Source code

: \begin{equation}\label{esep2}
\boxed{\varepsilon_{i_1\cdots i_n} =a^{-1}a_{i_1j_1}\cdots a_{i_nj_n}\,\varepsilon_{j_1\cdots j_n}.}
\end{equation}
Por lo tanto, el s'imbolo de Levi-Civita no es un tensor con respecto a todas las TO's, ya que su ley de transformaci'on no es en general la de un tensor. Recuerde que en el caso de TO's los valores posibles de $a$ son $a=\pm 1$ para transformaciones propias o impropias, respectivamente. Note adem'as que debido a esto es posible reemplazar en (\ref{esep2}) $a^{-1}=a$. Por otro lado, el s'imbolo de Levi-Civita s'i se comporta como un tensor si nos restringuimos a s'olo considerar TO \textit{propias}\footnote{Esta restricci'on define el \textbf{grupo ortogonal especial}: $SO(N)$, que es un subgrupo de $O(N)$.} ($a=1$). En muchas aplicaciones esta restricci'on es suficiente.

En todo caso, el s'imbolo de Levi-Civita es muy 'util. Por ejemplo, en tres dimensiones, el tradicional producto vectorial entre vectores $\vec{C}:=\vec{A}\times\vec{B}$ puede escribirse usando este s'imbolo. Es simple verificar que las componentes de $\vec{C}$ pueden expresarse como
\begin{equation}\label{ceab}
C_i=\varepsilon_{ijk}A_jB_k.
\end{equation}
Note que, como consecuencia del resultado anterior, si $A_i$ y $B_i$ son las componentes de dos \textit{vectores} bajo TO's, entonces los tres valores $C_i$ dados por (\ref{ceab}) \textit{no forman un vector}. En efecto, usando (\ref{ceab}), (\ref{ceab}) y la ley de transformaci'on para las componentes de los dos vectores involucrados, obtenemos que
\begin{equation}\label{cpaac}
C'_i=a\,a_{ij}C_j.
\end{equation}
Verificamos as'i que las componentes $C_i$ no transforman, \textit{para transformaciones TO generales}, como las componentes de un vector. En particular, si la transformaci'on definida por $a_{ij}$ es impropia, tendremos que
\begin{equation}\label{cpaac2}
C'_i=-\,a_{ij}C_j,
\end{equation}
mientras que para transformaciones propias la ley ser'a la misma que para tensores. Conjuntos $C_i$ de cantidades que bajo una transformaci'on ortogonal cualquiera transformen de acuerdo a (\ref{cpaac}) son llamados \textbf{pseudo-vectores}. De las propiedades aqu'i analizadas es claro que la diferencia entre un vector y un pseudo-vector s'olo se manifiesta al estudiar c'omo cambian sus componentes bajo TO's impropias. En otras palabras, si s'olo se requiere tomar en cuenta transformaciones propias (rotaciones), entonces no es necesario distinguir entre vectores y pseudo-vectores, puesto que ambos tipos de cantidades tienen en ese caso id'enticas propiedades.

▬▬▬▬▬▬▬▬▬▬

[Action item] Copy out every line of the material above that contains the string "Note".

[Solved exercise]
Por lo tanto, el s'imbolo de Levi-Civita no es un tensor con respecto a todas las TO's, ya que su ley de transformaci'on no es en general la de un tensor. Recuerde que en el caso de TO's los valores posibles de $a$ son $a=\pm 1$ para transformaciones propias o impropias, respectivamente. Note adem'as que debido a esto es posible reemplazar en (\ref{esep2}) $a^{-1}=a$. Por otro lado, el s'imbolo de Levi-Civita s'i se comporta como un tensor si nos restringuimos a s'olo considerar TO \textit{propias}\footnote{Esta restricci'on define el \textbf{grupo ortogonal especial}: $SO(N)$, que es un subgrupo de $O(N)$.} ($a=1$). En muchas aplicaciones esta restricci'on es suficiente.
Note que, como consecuencia del resultado anterior, si $A_i$ y $B_i$ son las componentes de dos \textit{vectores} bajo TO's, entonces los tres valores $C_i$ dados por (\ref{ceab}) \textit{no forman un vector}. En efecto, usando (\ref{ceab}), (\ref{ceab}) y la ley de transformaci'on para las componentes de los dos vectores involucrados, obtenemos que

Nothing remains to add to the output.